Liebe Kolleginnen und Kollegen,

die Älteren unter uns verbinden dieses Wort gegebenenfalls noch mit einer landwirtschaftlichen Betriebsform. Das waren ab Ende der 60er Jahre des vergangenen Jahrhunderts landwirtschaftliche Großbetriebe oder Kombinate, die zur industriellen Mast von Broilern (!), Gänsen und Rindern und zur Produktion von Eiern bestanden haben. Kim ist die Sprache der Krim im westafrikanischen Sierra Leone und gehört zur Sprachfamilie Niger-Kongo. Das wäre durchaus als „spanisch“ einzuordnen. Manch einen könnte es auch an eine Zigarettenmarke erinnern, die besonders bei Frauen beliebt war. Aber auch Koninklijk Instituut voor de Marine, die niederländische Marineakademie oder das Kompetenzzentrum Innovation und Marktorientierte Unternehmensführung, ein Institut der Hochschule Ludwigshafen, werden mit KIM abgekürzt. Später wurde die Abkürzung für Keyboard Input Monitor bei Heimcomputern von Commodore verwendet. Kim Fisher aus der mdr-Talkshow „Riverboat“ verbinden Sie möglicherweise ebenfalls mit KIM.

Es geht also bei KIM um rohe Eier, um etwas, das wir grundsätzlich nur schwer verstehen, um Rauchschwaden, strategisches Vorgehen, Unternehmensführung, Computer und Ansager?

KIM steht heute für Kommunikation im Medizinwesen – ein Standard, der von der gematik entwickelt wurde, für den sicheren Austausch von sensiblen Daten im Gesundheitswesen ohne Einrichtungs-, System- und Sektorengrenzen. Zukünftig soll KIM die bisherige Arztkommunikation über KV-Connect ablösen. Aus diesem Grund sollen perspektivisch über KIM sämtliche Anwendungen abgebildet werden, die derzeit noch über KV-Connect laufen, z. B. der eArztbrief, die KV-Abrechnung, die DMP-Übertragung, der Datenaustausch in der Gesetzlichen Unfallversicherung oder der Labordatentransfer.

Zukünftig soll der Informationsaustausch im Gesundheitswesen nur noch verschlüsselt und digital über die Dienste dieses Kommunikationsstandards per eNachricht als eArztbrief laufen. Mit eArztbriefen können digitalisierte Informationen, Untersuchungsergebnisse, Befunde, Laborberichte, Medikationspläne und vieles mehr verschlüsselt versendet und empfangen werden.
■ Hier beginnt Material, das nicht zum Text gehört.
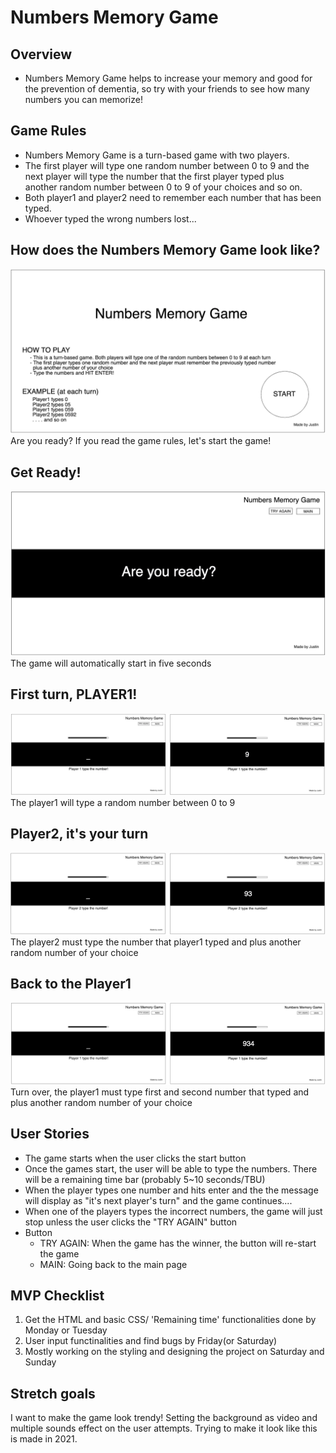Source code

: # Numbers Memory Game
## Overview
-  Numbers Memory Game helps to increase your memory and good for the prevention of dementia, so try with your friends to see how many numbers you can memorize!

## Game Rules
- Numbers Memory Game is a turn-based game with two players.
- The first player will type one random number between 0 to 9 and the next player will type the number that the first player typed plus another random number between 0 to 9 of your choices and so on. 
- Both player1 and player2 need to remember each number that has been typed. 
- Whoever typed the wrong numbers lost...

## How does the Numbers Memory Game look like?
![Main Page](images/NMG_Main.png)
Are you ready? If you read the game rules, let's start the game!

## Get Ready!
![Ready Page](images/NMG_Ready.png)
The game will automatically start in five seconds

## First turn, PLAYER1!
![In-game Page1](images/NMG_Ingame1.png)
The player1 will type a random number between 0 to 9

## Player2, it's your turn
![In-game Page1](images/NMG_Ingame2.png)
The player2 must type the number that player1 typed and plus another random number of your choice

## Back to the Player1
![In-game Page1](images/NMG_Ingame3.png)
Turn over, the player1 must type first and second number that typed and plus another random number of your choice

## User Stories
- The game starts when the user clicks the start button
- Once the games start, the user will be able to type the numbers. There will be a remaining time bar (probably 5~10 seconds/TBU)
- When the player types one number and hits enter and the the message will display as "it's next player's turn" and the game continues....
- When one of the players types the incorrect numbers, the game will just stop unless the user clicks the "TRY AGAIN" button
- Button
    - TRY AGAIN: When the game has the winner, the button will re-start the game
    - MAIN: Going back to the main page

## MVP Checklist
1. Get the HTML and basic CSS/ 'Remaining time' functionalities done by Monday or Tuesday 
2. User input functinalities and find bugs by Friday(or Saturday)
3. Mostly working on the styling and designing the project on Saturday and Sunday

## Stretch goals
I want to make the game look trendy! Setting the background as video and multiple sounds effect on the user attempts. Trying to make it look like this is made in 2021.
Damit können die Inhalte nicht von anderen unbemerkt mitgelesen oder verändert werden. Es wird nicht nur für Ärzte, Zahnärzte, Psychotherapeuten und Apotheker, sondern auch für Krankenhäuser, Krankenkassen, Kassenärztliche Vereinigungen und weitere medizinische Einrichtungen möglich sein, medizinische Dokumente elektronisch und sicher über die Telematikinfrastruktur (TI), dem digitalen Gesundheitsnetz für Deutschland, zu versenden und zu empfangen. Dabei werden die hohen Maßstäbe von Datenschutz, Schweigepflicht und Vertraulichkeit gewahrt. Daten dürfen nicht verfälscht werden, an der Identität des Absenders darf kein Zweifel bestehen. Zertifizierte KIM-Dienste erfüllen diese Anforderungen.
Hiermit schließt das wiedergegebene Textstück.